**Exercise description:** Below are entries. Give back exactly the lines from the one containing "Foram utilizados os" through the one containing "- Recherche de produits", inclusive, without the pictures.

·····

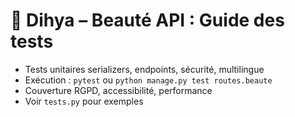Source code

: # 💄 Dihya – Beauté API : Guide des tests

- Tests unitaires serializers, endpoints, sécurité, multilingue
- Exécution : `pytest` ou `python manage.py test routes.beaute`
- Couverture RGPD, accessibilité, performance
- Voir `tests.py` pour exemples
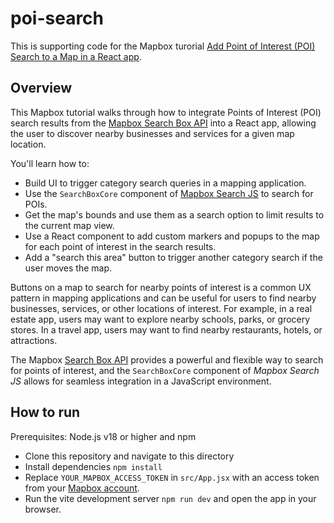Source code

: # poi-search

This is supporting code for the Mapbox turorial [Add Point of Interest (POI) Search to a Map in a React app](https://docs.mapbox.com/help/tutorials/poi-search-react/).

## Overview

This Mapbox tutorial walks through how to integrate Points of Interest (POI) search results from the [Mapbox Search Box API](https://docs.mapbox.com/api/search/search-box/) into a React app, allowing the user to discover nearby businesses and services for a given map location.


You'll learn how to:
- Build UI to trigger category search queries in a mapping application.
- Use the `SearchBoxCore` component of [Mapbox Search JS](https://docs.mapbox.com/mapbox-search-js/api/core/search/#searchboxcore) to search for POIs.
- Get the map's bounds and use them as a search option to limit results to the current map view. 
- Use a React component to add custom markers and popups to the map for each point of interest in the search results.
- Add a "search this area" button to trigger another category search if the user moves the map.

Buttons on a map to search for nearby points of interest is a common UX pattern in mapping applications and can be useful for users to find nearby businesses, services, or other locations of interest. For example, in a real estate app, users may want to explore nearby schools, parks, or grocery stores. In a travel app, users may want to find nearby restaurants, hotels, or attractions.

The Mapbox [Search Box API](https://docs.mapbox.com/api/search/search-box/) provides a powerful and flexible way to search for points of interest, and the `SearchBoxCore` component of *Mapbox Search JS* allows for seamless integration in a JavaScript environment.


## How to run

Prerequisites: Node.js v18 or higher and npm

- Clone this repository and navigate to this directory
- Install dependencies `npm install`
- Replace `YOUR_MAPBOX_ACCESS_TOKEN` in `src/App.jsx` with an access token from your [Mapbox account](https://console.mapbox.com/).
- Run the vite development server `npm run dev` and open the app in your browser.
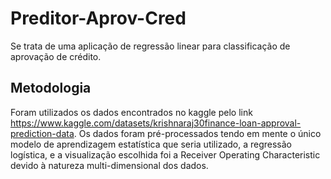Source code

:# Preditor-Aprov-Cred

Se trata de uma aplicação de regressão linear para classificação de aprovação de crédito. 

## Metodologia

Foram utilizados os dados encontrados no kaggle pelo link https://www.kaggle.com/datasets/krishnaraj30finance-loan-approval-prediction-data. Os dados foram pré-processados tendo em mente o único modelo de aprendizagem estatística que seria utilizado, a regressão logística, e a visualização escolhida foi a Receiver Operating Characteristic devido à natureza multi-dimensional dos dados.
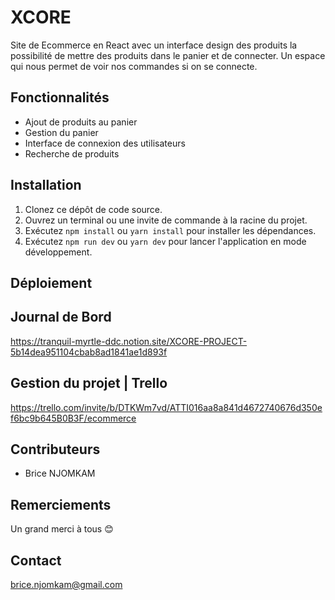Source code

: # XCORE

Site de Ecommerce en React avec un interface design des produits la possibilité de mettre des produits dans le panier et de connecter.
Un espace qui nous permet de voir nos commandes si on se connecte.

## Fonctionnalités

- Ajout de produits au panier
- Gestion du panier
- Interface de connexion des utilisateurs
- Recherche de produits

## Installation

1. Clonez ce dépôt de code source.
2. Ouvrez un terminal ou une invite de commande à la racine du projet.
3. Exécutez `npm install` ou `yarn install` pour installer les dépendances.
4. Exécutez `npm run dev` ou `yarn dev` pour lancer l'application en mode développement.


## Déploiement


## Journal de Bord

https://tranquil-myrtle-ddc.notion.site/XCORE-PROJECT-5b14dea951104cbab8ad1841ae1d893f

## Gestion du projet | Trello

https://trello.com/invite/b/DTKWm7vd/ATTI016aa8a841d4672740676d350ef6bc9b645B0B3F/ecommerce

## Contributeurs

- Brice NJOMKAM 

## Remerciements

Un grand merci à tous 😊

## Contact

brice.njomkam@gmail.com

·····

**Solution for this problem:**
Foram utilizados os dados encontrados no kaggle pelo link https://www.kaggle.com/datasets/krishnaraj30finance-loan-approval-prediction-data. Os dados foram pré-processados tendo em mente o único modelo de aprendizagem estatística que seria utilizado, a regressão logística, e a visualização escolhida foi a Receiver Operating Characteristic devido à natureza multi-dimensional dos dados.
Source code

: # XCORE

Site de Ecommerce en React avec un interface design des produits la possibilité de mettre des produits dans le panier et de connecter.
Un espace qui nous permet de voir nos commandes si on se connecte.

## Fonctionnalités

- Ajout de produits au panier
- Gestion du panier
- Interface de connexion des utilisateurs
- Recherche de produits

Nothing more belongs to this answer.